İktidarın dili-Muhalefetin dili


Maalesef son günlerde siyasi partilerin dili, istemediğimiz bir konumda. Bir birlerine en ağır hakaretleri söylemekte hiçbir sakınca görmüyorlar. Ülkemiz adına çok yazık.

Atasözümüz der ki, “İki testi çarpışınca birisi kırılırsa diğeri de çatlar.” Anlayabildik mi? Bir atasözümüz de, “Tatlı dil yılanı deliğinden çıkarır.” Kavrayabildik mi? Ben de diyorum ki, “Kazdıkça toprak çoğalır, söyledikçe söz çoğalır.” Ülkenin söze değil,  birlik ve dirliğe, kalkınmaya ve çağı yakalamaya gereksinimi var.

Amacınız ülke yönetmek mi, söz çoğaltıp ülkenin gündemini saptırmak mı? Eyyy bizi yönetenler! Gençler işsiz, üretim durmuş, insanlar geleceğinden endişeli, hukuka güven kalmamış. Dışta “Sıfır sorunlu komşulukla” başladığınız yerde geldiğiniz yer sade sorun olmuş.

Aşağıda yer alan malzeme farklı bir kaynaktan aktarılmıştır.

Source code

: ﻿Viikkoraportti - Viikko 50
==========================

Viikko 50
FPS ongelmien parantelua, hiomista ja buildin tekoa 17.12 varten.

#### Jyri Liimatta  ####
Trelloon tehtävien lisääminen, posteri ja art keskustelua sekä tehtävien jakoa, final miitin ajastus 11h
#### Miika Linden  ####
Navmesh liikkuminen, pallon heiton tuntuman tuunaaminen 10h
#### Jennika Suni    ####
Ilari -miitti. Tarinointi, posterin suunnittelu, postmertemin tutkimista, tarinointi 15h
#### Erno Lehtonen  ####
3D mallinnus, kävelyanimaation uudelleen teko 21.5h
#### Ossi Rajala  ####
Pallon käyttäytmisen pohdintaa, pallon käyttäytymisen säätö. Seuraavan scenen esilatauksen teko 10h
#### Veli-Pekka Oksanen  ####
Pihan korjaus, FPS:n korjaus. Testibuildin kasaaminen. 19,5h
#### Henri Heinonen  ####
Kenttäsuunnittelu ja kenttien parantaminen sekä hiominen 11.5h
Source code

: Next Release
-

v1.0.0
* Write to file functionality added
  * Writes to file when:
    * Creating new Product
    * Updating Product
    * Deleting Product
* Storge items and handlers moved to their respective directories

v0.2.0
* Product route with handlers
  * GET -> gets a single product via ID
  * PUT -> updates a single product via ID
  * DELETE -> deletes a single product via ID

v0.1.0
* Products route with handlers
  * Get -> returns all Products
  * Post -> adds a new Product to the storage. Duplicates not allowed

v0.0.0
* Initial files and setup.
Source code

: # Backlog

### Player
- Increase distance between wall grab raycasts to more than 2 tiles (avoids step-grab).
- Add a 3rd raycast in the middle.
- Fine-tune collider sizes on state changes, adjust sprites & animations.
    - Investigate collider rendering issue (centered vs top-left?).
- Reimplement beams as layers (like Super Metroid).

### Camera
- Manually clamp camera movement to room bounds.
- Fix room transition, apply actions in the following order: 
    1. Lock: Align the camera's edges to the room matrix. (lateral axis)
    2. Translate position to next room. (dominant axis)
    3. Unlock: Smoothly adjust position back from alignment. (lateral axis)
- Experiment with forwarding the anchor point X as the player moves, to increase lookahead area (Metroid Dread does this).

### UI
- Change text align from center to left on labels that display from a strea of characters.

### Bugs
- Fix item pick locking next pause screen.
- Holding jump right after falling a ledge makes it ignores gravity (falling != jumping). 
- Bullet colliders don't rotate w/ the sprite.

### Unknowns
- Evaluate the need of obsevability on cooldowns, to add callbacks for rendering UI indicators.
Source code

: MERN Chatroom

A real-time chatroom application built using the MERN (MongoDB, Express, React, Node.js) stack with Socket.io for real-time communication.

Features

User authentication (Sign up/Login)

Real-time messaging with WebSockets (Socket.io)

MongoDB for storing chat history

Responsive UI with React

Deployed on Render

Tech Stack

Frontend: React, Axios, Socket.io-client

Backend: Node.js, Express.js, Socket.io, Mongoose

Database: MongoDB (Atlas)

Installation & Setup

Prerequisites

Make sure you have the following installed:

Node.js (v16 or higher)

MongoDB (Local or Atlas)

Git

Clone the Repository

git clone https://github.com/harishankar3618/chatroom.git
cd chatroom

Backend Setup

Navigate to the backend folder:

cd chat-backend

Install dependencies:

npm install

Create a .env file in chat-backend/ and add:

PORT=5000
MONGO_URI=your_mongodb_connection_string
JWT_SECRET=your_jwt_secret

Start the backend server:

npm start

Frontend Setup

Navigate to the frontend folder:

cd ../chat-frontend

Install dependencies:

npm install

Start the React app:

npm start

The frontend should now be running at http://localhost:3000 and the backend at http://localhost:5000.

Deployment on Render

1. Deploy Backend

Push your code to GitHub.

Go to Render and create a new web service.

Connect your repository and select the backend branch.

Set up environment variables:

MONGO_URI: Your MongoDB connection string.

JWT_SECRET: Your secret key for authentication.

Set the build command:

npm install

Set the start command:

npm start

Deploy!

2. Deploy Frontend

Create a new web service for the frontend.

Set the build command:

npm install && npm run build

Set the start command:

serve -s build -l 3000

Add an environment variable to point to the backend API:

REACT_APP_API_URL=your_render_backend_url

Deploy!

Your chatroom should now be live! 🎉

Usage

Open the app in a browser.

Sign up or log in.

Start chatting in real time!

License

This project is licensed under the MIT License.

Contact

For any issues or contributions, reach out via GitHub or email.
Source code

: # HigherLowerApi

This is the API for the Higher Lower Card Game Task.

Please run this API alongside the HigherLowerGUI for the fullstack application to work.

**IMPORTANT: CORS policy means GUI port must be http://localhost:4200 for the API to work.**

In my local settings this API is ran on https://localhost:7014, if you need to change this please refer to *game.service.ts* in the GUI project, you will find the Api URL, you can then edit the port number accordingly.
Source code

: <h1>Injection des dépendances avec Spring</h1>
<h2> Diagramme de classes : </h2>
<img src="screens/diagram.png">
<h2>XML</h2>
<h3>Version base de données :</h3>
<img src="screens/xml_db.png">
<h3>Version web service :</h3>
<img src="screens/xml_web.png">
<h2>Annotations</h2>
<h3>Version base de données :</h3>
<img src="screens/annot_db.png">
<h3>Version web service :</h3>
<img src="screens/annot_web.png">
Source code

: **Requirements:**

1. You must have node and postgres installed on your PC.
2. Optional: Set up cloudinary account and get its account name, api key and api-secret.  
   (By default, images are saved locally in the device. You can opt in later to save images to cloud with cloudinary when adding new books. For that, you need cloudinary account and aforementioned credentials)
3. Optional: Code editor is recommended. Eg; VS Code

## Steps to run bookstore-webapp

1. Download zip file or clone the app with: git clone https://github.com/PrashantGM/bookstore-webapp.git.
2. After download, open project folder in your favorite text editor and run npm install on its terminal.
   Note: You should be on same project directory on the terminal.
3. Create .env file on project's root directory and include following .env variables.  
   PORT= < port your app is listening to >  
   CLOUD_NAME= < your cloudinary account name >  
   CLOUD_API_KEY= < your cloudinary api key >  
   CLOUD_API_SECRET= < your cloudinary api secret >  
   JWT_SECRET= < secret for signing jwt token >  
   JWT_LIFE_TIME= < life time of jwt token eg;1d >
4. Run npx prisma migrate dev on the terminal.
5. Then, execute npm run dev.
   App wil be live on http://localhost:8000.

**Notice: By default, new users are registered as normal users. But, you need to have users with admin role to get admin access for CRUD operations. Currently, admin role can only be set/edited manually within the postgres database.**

Partili Cumhurbaşkanlığı Hükümet Sistemi, maalesef tutmadı. Sosyal yapımız başta olmak üzere ekonomik, hukuk, emniyet ve siyasi hayatımızda derin yaralar açmaya başladı.

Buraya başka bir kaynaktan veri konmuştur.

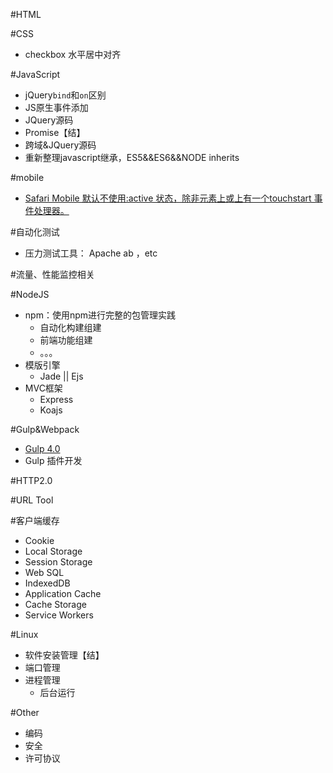 #HTML

#CSS
+ checkbox 水平居中对齐


#JavaScript
+ jQuery`bind`和`on`区别
+ JS原生事件添加
+ JQuery源码
+ Promise【结】
+ 跨域&JQuery源码
+ 重新整理javascript继承，ES5&&ES6&&NODE inherits


#mobile
+ [Safari Mobile 默认不使用:active 状态，除非元素上或<body>上有一个touchstart 事件处理器。](http://www.zhuowenli.com/diary/frontend-mobile-bug-notes.html)

#自动化测试
+ 压力测试工具： Apache ab ，etc

#流量、性能监控相关

#NodeJS
+ npm：使用npm进行完整的包管理实践
    * 自动化构建组建
    * 前端功能组建
    * 。。。
+ 模版引擎
    * Jade || Ejs
+ MVC框架
    * Express
    * Koajs

#Gulp&Webpack
+ [Gulp 4.0](https://github.com/gulpjs/gulp/tree/4.0)
+ Gulp 插件开发

#HTTP2.0

#URL Tool

#客户端缓存
+ Cookie
+ Local Storage
+ Session Storage
+ Web SQL
+ IndexedDB
+ Application Cache
+ Cache Storage
+ Service Workers

#Linux
+ 软件安装管理【结】
+ 端口管理
+ 进程管理
	* 后台运行

#Other
+ 编码
+ 安全
+ 许可协议
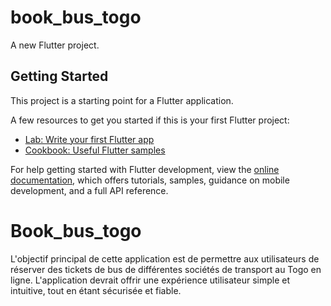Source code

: 
# book_bus_togo

A new Flutter project.

## Getting Started

This project is a starting point for a Flutter application.

A few resources to get you started if this is your first Flutter project:

- [Lab: Write your first Flutter app](https://docs.flutter.dev/get-started/codelab)
- [Cookbook: Useful Flutter samples](https://docs.flutter.dev/cookbook)

For help getting started with Flutter development, view the
[online documentation](https://docs.flutter.dev/), which offers tutorials,
samples, guidance on mobile development, and a full API reference.

# Book_bus_togo
L'objectif principal de cette application est de permettre aux utilisateurs de réserver des tickets de bus de différentes sociétés de transport au Togo en ligne. L'application devrait offrir une expérience utilisateur simple et intuitive, tout en étant sécurisée et fiable.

Bu ülkenin tepe noktası Cumhurbaşkanlığı makamıdır. O yüce makam, her türlü saygıyı hak eden kurumdur. Saygı da kusur edilmeyecek tek ve müstesna makamdır. Cumhurbaşkanı, ülkenin birleştirici, yapıcı ve yapıştırıcı tarafsız olması gereken kişisidir.

Siz Cumhurbaşkanı olarak mı, iktidar partisinin genel başkanı olarak mı muhalefeti yok sayarsanız, tahrik sınırlarını aşan sözleri gurup ya da parti toplantılarınızda söylerseniz, karşınızdaki de susacak değil ya!

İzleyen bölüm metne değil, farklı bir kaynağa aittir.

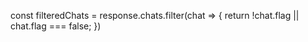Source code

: const filteredChats = response.chats.filter(chat => {
      return !chat.flag || chat.flag === false;
    })
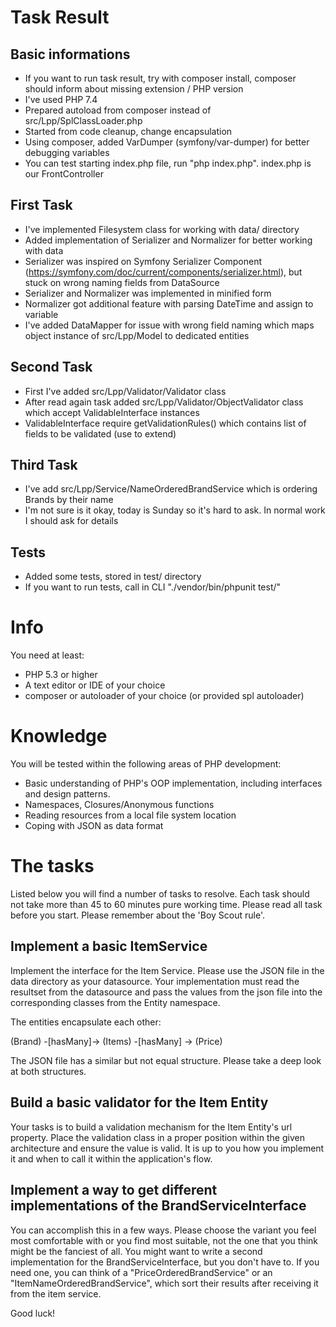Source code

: # Task Result

## Basic informations

* If you want to run task result, try with composer install, composer should inform about missing extension / PHP version
* I've used PHP 7.4
* Prepared autoload from composer instead of src/Lpp/SplClassLoader.php
* Started from code cleanup, change encapsulation
* Using composer, added VarDumper (symfony/var-dumper) for better debugging variables
* You can test starting index.php file, run "php index.php". index.php is our FrontController

## First Task

* I've implemented Filesystem class for working with data/ directory
* Added implementation of Serializer and Normalizer for better working with data
* Serializer was inspired on Symfony Serializer Component (https://symfony.com/doc/current/components/serializer.html), but stuck on wrong naming fields from DataSource
* Serializer and Normalizer was implemented in minified form
* Normalizer got additional feature with parsing DateTime and assign to variable
* I've added DataMapper for issue with wrong field naming which maps object instance of src/Lpp/Model to dedicated entities

## Second Task

* First I've added src/Lpp/Validator/Validator class
* After read again task added src/Lpp/Validator/ObjectValidator class which accept ValidableInterface instances
* ValidableInterface require getValidationRules() which contains list of fields to be validated (use to extend)

## Third Task

* I've add src/Lpp/Service/NameOrderedBrandService which is ordering Brands by their name
* I'm not sure is it okay, today is Sunday so it's hard to ask. In normal work I should ask for details

## Tests

* Added some tests, stored in test/ directory
* If you want to run tests, call in CLI "./vendor/bin/phpunit test/"


# Info

You need at least:

* PHP 5.3 or higher
* A text editor or IDE of your choice
* composer or autoloader of your choice (or provided spl autoloader)

# Knowledge

You will be tested within the following areas of PHP development:

* Basic understanding of PHP's OOP implementation, including interfaces and design patterns.
* Namespaces, Closures/Anonymous functions
* Reading resources from a local file system location
* Coping with JSON as data format

# The tasks

Listed below you will find a number of tasks to resolve. Each task should not take more than 45 to 60 minutes pure working time.
Please read all task before you start.
Please remember about the 'Boy Scout rule'.

## Implement a basic ItemService

Implement the interface for the Item Service. Please use the JSON file in the data directory as your datasource.
Your implementation must read the resultset from the datasource and pass the values from the json file into the corresponding classes from the Entity namespace.

The entities encapsulate each other:

(Brand) -[hasMany]-> (Items) -[hasMany] -> (Price)

The JSON file has a similar but not equal structure. Please take a deep look at both structures.

## Build a basic validator for the Item Entity

Your tasks is to build a validation mechanism for the Item Entity's url property.
Place the validation class in a proper position within the given architecture and ensure the value is valid.
It is up to you how you implement it and when to call it within the application's flow.

## Implement a way to get different implementations of the BrandServiceInterface

You can accomplish this in a few ways.
Please choose the variant you feel most comfortable with or you find most suitable, not the one that you think might be the fanciest of all.
You might want to write a second implementation for the BrandServiceInterface, but you don't have to.
If you need one, you can think of a "PriceOrderedBrandService" or an "ItemNameOrderedBrandService", which sort their results after receiving it from the item service.

Good luck!
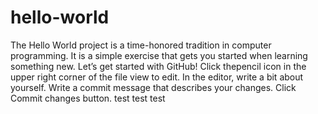 # hello-world
The Hello World project is a time-honored tradition in computer programming. It is a simple exercise that gets you started when learning something new. Let’s get started with GitHub!
Click thepencil icon in the upper right corner of the file view to edit.
In the editor, write a bit about yourself.
Write a commit message that describes your changes.
Click Commit changes button.
test
test
test
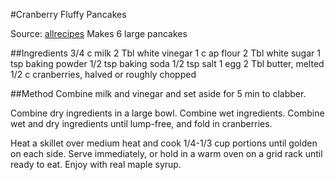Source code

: #Cranberry Fluffy Pancakes

Source: [allrecipes](http://allrecipes.com/recipe/162760/fluffy-pancakes/)
Makes 6 large pancakes

##Ingredients
3/4 c milk
2 Tbl white vinegar
1 c ap flour
2 Tbl white sugar
1 tsp baking powder
1/2 tsp baking soda
1/2 tsp salt
1 egg
2 Tbl butter, melted
1/2 c cranberries, halved or roughly chopped

##Method
Combine milk and vinegar and set aside for 5 min to clabber.

Combine dry ingredients in a large bowl. Combine wet ingredients. Combine wet and dry ingredients until lump-free, and fold in cranberries.

Heat a skillet over medium heat and cook 1/4-1/3 cup portions until golden on each side. Serve immediately, or hold in a warm oven on a grid rack until ready to eat. Enjoy with real maple syrup.
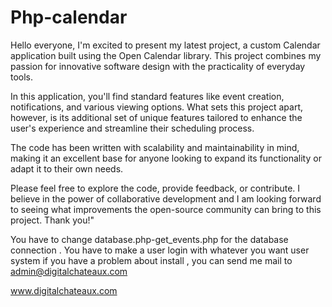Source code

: # Php-calendar
Hello everyone, I'm excited to present my latest project, a custom Calendar application built using the Open Calendar library. This project combines my passion for innovative software design with the practicality of everyday tools.

In this application, you'll find standard features like event creation, notifications, and various viewing options. What sets this project apart, however, is its additional set of unique features tailored to enhance the user's experience and streamline their scheduling process.

The code has been written with scalability and maintainability in mind, making it an excellent base for anyone looking to expand its functionality or adapt it to their own needs.

Please feel free to explore the code, provide feedback, or contribute. I believe in the power of collaborative development and I am looking forward to seeing what improvements the open-source community can bring to this project. Thank you!"

You have to change database.php-get_events.php for the database connection .
You have to make a user login with whatever you want user system
if you have a problem about install , you can send me mail to admin@digitalchateaux.com

www.digitalchateaux.com
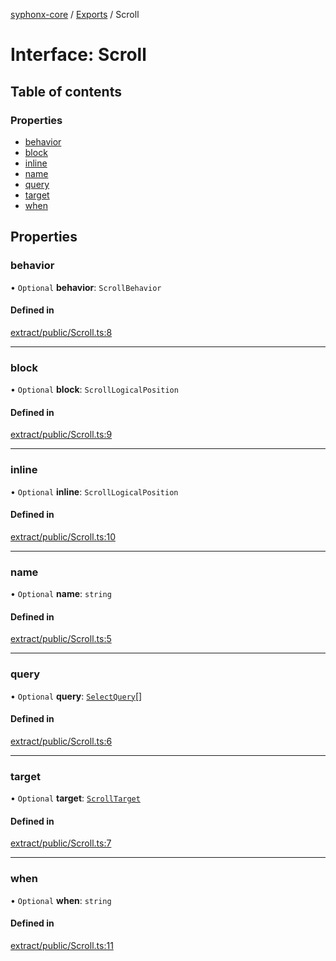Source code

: [syphonx-core](../README.md) / [Exports](../modules.md) / Scroll

# Interface: Scroll

## Table of contents

### Properties

- [behavior](Scroll.md#behavior)
- [block](Scroll.md#block)
- [inline](Scroll.md#inline)
- [name](Scroll.md#name)
- [query](Scroll.md#query)
- [target](Scroll.md#target)
- [when](Scroll.md#when)

## Properties

### behavior

• `Optional` **behavior**: `ScrollBehavior`

#### Defined in

[extract/public/Scroll.ts:8](https://github.com/dtempx/syphonx-core/blob/6f11d82/extract/public/Scroll.ts#L8)

___

### block

• `Optional` **block**: `ScrollLogicalPosition`

#### Defined in

[extract/public/Scroll.ts:9](https://github.com/dtempx/syphonx-core/blob/6f11d82/extract/public/Scroll.ts#L9)

___

### inline

• `Optional` **inline**: `ScrollLogicalPosition`

#### Defined in

[extract/public/Scroll.ts:10](https://github.com/dtempx/syphonx-core/blob/6f11d82/extract/public/Scroll.ts#L10)

___

### name

• `Optional` **name**: `string`

#### Defined in

[extract/public/Scroll.ts:5](https://github.com/dtempx/syphonx-core/blob/6f11d82/extract/public/Scroll.ts#L5)

___

### query

• `Optional` **query**: [`SelectQuery`](../modules.md#selectquery)[]

#### Defined in

[extract/public/Scroll.ts:6](https://github.com/dtempx/syphonx-core/blob/6f11d82/extract/public/Scroll.ts#L6)

___

### target

• `Optional` **target**: [`ScrollTarget`](../modules.md#scrolltarget)

#### Defined in

[extract/public/Scroll.ts:7](https://github.com/dtempx/syphonx-core/blob/6f11d82/extract/public/Scroll.ts#L7)

___

### when

• `Optional` **when**: `string`

#### Defined in

[extract/public/Scroll.ts:11](https://github.com/dtempx/syphonx-core/blob/6f11d82/extract/public/Scroll.ts#L11)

İş böyle olunca ülkede birlik bozulmakta!. Bu durum, kimin işine yarar Türkiye’de emeli ve çıkarı olan hainlerin değil mi?

Büyük bir badireden geçerken, şanlı Mehmetçiklerimiz vatan için can verirken, bir ve beraber olmamız gerekirken, ayrışmak, küfürleşmek, yumruklaşmak, bir birimizi yok saymak, tepeden bakmak, kimlerin işine yarar? Ankara’da ülkelerin başkonsolosları yok mu? Onlar, bunları görmüyor, duymuyorlar mı?  “Bunlar daha içerde berberlik kuramadılar.” Diye ülkelerine rapor etmiyorlar mı?

Samimi olarak Sn. Erdoğan’ı seven AKP’li kardeşlerime bir soru soracağım: Sizler bu yapısıyla Sn. Erdoğan’ın yerine Sn. Kılıçtaroğlu’nun Cumhurbaşkanı, AKP’nin yerine de CHP’nin iktidar olduğu böyle bir Partili Cumhurbaşkanlığı Hükümet Sistemiyle yönetilmek ister misiniz?

Yüreklice cevap istiyorum?

Ne dersiniz he mi, hayır mı?

İşte bunun için bu şekliyle Partili Cumhurbaşkanlığı Hükümet Sistemi ülkemize de, ülkemizin siyasi yaşamına da büyük zarar vermekte.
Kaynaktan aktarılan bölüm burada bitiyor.